Supplied entries =
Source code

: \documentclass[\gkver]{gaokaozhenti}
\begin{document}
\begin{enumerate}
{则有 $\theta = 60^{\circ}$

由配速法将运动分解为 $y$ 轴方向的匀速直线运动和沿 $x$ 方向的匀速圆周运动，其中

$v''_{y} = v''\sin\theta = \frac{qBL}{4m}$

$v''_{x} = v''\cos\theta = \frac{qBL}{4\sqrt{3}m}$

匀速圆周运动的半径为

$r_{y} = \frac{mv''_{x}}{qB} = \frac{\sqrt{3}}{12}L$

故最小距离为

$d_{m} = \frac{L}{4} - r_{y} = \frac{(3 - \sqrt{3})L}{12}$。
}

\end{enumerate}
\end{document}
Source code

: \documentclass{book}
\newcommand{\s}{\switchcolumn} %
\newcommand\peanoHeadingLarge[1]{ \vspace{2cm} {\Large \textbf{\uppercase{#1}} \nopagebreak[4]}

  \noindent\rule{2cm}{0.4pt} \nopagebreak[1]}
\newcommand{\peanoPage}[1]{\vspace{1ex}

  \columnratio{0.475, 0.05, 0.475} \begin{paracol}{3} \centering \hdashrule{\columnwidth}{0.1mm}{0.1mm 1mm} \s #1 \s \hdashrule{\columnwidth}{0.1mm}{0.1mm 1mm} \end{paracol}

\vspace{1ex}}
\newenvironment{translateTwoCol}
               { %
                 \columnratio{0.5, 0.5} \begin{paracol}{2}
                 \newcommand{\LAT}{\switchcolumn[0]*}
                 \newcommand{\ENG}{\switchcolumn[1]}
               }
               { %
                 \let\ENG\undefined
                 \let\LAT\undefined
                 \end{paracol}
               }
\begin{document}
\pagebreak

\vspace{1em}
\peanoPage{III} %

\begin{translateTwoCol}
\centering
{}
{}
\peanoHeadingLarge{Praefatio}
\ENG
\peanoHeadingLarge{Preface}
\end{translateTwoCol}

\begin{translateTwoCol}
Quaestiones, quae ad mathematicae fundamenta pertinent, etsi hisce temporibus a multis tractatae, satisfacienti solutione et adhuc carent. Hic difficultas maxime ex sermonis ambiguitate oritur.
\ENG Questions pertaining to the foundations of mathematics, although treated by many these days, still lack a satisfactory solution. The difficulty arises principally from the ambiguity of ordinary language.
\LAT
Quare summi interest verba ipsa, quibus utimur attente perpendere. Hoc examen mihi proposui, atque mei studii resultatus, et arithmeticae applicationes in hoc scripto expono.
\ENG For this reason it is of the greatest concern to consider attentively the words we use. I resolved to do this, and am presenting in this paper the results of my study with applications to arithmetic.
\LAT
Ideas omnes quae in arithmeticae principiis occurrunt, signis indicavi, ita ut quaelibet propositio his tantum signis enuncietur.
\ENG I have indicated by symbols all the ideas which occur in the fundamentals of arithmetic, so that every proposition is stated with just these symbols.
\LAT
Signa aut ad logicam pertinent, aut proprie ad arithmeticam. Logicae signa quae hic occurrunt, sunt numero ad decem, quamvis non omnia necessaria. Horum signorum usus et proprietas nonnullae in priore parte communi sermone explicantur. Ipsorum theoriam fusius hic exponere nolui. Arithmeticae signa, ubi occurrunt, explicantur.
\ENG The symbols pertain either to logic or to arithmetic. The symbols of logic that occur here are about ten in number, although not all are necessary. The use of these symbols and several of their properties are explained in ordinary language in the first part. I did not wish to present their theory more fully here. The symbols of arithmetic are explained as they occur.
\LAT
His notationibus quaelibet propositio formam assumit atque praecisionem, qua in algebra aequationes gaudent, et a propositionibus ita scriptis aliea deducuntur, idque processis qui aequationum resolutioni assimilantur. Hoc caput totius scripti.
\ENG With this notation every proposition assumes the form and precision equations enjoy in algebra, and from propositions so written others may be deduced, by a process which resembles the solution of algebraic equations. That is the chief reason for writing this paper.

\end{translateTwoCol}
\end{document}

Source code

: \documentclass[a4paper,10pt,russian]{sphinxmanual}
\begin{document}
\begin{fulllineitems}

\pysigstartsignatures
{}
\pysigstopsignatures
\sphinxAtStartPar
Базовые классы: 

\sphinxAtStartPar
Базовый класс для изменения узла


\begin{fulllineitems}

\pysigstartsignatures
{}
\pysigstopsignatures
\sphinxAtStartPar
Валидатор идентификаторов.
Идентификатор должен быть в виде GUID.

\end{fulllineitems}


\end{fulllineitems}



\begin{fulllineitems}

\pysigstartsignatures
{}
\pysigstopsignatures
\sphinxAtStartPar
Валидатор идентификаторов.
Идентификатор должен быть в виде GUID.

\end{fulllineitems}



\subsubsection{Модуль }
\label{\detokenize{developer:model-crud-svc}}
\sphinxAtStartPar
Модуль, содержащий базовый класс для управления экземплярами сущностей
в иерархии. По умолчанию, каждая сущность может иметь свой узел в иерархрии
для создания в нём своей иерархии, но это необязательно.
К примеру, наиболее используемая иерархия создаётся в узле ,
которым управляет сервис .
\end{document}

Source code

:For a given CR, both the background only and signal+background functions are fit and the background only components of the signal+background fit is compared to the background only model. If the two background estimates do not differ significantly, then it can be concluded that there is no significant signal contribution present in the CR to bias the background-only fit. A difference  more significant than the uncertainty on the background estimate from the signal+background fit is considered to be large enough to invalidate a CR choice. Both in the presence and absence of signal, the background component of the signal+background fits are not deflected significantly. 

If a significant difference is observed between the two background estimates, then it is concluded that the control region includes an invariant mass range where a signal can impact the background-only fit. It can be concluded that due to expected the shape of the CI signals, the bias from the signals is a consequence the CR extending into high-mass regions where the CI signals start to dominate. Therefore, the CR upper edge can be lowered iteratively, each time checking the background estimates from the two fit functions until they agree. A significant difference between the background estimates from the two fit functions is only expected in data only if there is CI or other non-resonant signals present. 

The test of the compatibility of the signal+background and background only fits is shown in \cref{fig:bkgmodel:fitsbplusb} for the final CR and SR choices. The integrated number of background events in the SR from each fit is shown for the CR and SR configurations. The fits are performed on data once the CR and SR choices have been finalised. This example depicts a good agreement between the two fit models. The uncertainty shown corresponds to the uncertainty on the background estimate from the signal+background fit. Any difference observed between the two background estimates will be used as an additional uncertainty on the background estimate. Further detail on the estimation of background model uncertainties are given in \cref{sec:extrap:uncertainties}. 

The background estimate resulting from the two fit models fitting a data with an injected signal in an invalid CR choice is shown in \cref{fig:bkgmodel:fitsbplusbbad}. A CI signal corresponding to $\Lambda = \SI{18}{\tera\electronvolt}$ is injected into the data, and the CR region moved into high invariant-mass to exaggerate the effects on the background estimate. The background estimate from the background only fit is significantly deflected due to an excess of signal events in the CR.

What the exercise asks =
The response should consist of every record, written out exactly as given.

Solution to this exercise =
Source code

: \documentclass[\gkver]{gaokaozhenti}
\begin{document}
\begin{enumerate}
{则有 $\theta = 60^{\circ}$

由配速法将运动分解为 $y$ 轴方向的匀速直线运动和沿 $x$ 方向的匀速圆周运动，其中

$v''_{y} = v''\sin\theta = \frac{qBL}{4m}$

$v''_{x} = v''\cos\theta = \frac{qBL}{4\sqrt{3}m}$

匀速圆周运动的半径为

$r_{y} = \frac{mv''_{x}}{qB} = \frac{\sqrt{3}}{12}L$

故最小距离为

$d_{m} = \frac{L}{4} - r_{y} = \frac{(3 - \sqrt{3})L}{12}$。
}

\end{enumerate}
\end{document}
Source code

: \documentclass{book}
\newcommand{\s}{\switchcolumn} %
\newcommand\peanoHeadingLarge[1]{ \vspace{2cm} {\Large \textbf{\uppercase{#1}} \nopagebreak[4]}

  \noindent\rule{2cm}{0.4pt} \nopagebreak[1]}
\newcommand{\peanoPage}[1]{\vspace{1ex}

  \columnratio{0.475, 0.05, 0.475} \begin{paracol}{3} \centering \hdashrule{\columnwidth}{0.1mm}{0.1mm 1mm} \s #1 \s \hdashrule{\columnwidth}{0.1mm}{0.1mm 1mm} \end{paracol}

\vspace{1ex}}
\newenvironment{translateTwoCol}
               { %
                 \columnratio{0.5, 0.5} \begin{paracol}{2}
                 \newcommand{\LAT}{\switchcolumn[0]*}
                 \newcommand{\ENG}{\switchcolumn[1]}
               }
               { %
                 \let\ENG\undefined
                 \let\LAT\undefined
                 \end{paracol}
               }
\begin{document}
\pagebreak

\vspace{1em}
\peanoPage{III} %

\begin{translateTwoCol}
\centering
{}
{}
\peanoHeadingLarge{Praefatio}
\ENG
\peanoHeadingLarge{Preface}
\end{translateTwoCol}

\begin{translateTwoCol}
Quaestiones, quae ad mathematicae fundamenta pertinent, etsi hisce temporibus a multis tractatae, satisfacienti solutione et adhuc carent. Hic difficultas maxime ex sermonis ambiguitate oritur.
\ENG Questions pertaining to the foundations of mathematics, although treated by many these days, still lack a satisfactory solution. The difficulty arises principally from the ambiguity of ordinary language.
\LAT
Quare summi interest verba ipsa, quibus utimur attente perpendere. Hoc examen mihi proposui, atque mei studii resultatus, et arithmeticae applicationes in hoc scripto expono.
\ENG For this reason it is of the greatest concern to consider attentively the words we use. I resolved to do this, and am presenting in this paper the results of my study with applications to arithmetic.
\LAT
Ideas omnes quae in arithmeticae principiis occurrunt, signis indicavi, ita ut quaelibet propositio his tantum signis enuncietur.
\ENG I have indicated by symbols all the ideas which occur in the fundamentals of arithmetic, so that every proposition is stated with just these symbols.
\LAT
Signa aut ad logicam pertinent, aut proprie ad arithmeticam. Logicae signa quae hic occurrunt, sunt numero ad decem, quamvis non omnia necessaria. Horum signorum usus et proprietas nonnullae in priore parte communi sermone explicantur. Ipsorum theoriam fusius hic exponere nolui. Arithmeticae signa, ubi occurrunt, explicantur.
\ENG The symbols pertain either to logic or to arithmetic. The symbols of logic that occur here are about ten in number, although not all are necessary. The use of these symbols and several of their properties are explained in ordinary language in the first part. I did not wish to present their theory more fully here. The symbols of arithmetic are explained as they occur.
\LAT
His notationibus quaelibet propositio formam assumit atque praecisionem, qua in algebra aequationes gaudent, et a propositionibus ita scriptis aliea deducuntur, idque processis qui aequationum resolutioni assimilantur. Hoc caput totius scripti.
\ENG With this notation every proposition assumes the form and precision equations enjoy in algebra, and from propositions so written others may be deduced, by a process which resembles the solution of algebraic equations. That is the chief reason for writing this paper.

\end{translateTwoCol}
\end{document}

Source code

: \documentclass[a4paper,10pt,russian]{sphinxmanual}
\begin{document}
\begin{fulllineitems}

\pysigstartsignatures
{}
\pysigstopsignatures
\sphinxAtStartPar
Базовые классы: 

\sphinxAtStartPar
Базовый класс для изменения узла


\begin{fulllineitems}

\pysigstartsignatures
{}
\pysigstopsignatures
\sphinxAtStartPar
Валидатор идентификаторов.
Идентификатор должен быть в виде GUID.

\end{fulllineitems}


\end{fulllineitems}



\begin{fulllineitems}

\pysigstartsignatures
{}
\pysigstopsignatures
\sphinxAtStartPar
Валидатор идентификаторов.
Идентификатор должен быть в виде GUID.

\end{fulllineitems}



\subsubsection{Модуль }
\label{\detokenize{developer:model-crud-svc}}
\sphinxAtStartPar
Модуль, содержащий базовый класс для управления экземплярами сущностей
в иерархии. По умолчанию, каждая сущность может иметь свой узел в иерархрии
для создания в нём своей иерархии, но это необязательно.
К примеру, наиболее используемая иерархия создаётся в узле ,
которым управляет сервис .
\end{document}

Source code

:For a given CR, both the background only and signal+background functions are fit and the background only components of the signal+background fit is compared to the background only model. If the two background estimates do not differ significantly, then it can be concluded that there is no significant signal contribution present in the CR to bias the background-only fit. A difference  more significant than the uncertainty on the background estimate from the signal+background fit is considered to be large enough to invalidate a CR choice. Both in the presence and absence of signal, the background component of the signal+background fits are not deflected significantly. 

If a significant difference is observed between the two background estimates, then it is concluded that the control region includes an invariant mass range where a signal can impact the background-only fit. It can be concluded that due to expected the shape of the CI signals, the bias from the signals is a consequence the CR extending into high-mass regions where the CI signals start to dominate. Therefore, the CR upper edge can be lowered iteratively, each time checking the background estimates from the two fit functions until they agree. A significant difference between the background estimates from the two fit functions is only expected in data only if there is CI or other non-resonant signals present. 

The test of the compatibility of the signal+background and background only fits is shown in \cref{fig:bkgmodel:fitsbplusb} for the final CR and SR choices. The integrated number of background events in the SR from each fit is shown for the CR and SR configurations. The fits are performed on data once the CR and SR choices have been finalised. This example depicts a good agreement between the two fit models. The uncertainty shown corresponds to the uncertainty on the background estimate from the signal+background fit. Any difference observed between the two background estimates will be used as an additional uncertainty on the background estimate. Further detail on the estimation of background model uncertainties are given in \cref{sec:extrap:uncertainties}. 

The background estimate resulting from the two fit models fitting a data with an injected signal in an invalid CR choice is shown in \cref{fig:bkgmodel:fitsbplusbbad}. A CI signal corresponding to $\Lambda = \SI{18}{\tera\electronvolt}$ is injected into the data, and the CR region moved into high invariant-mass to exaggerate the effects on the background estimate. The background estimate from the background only fit is significantly deflected due to an excess of signal events in the CR.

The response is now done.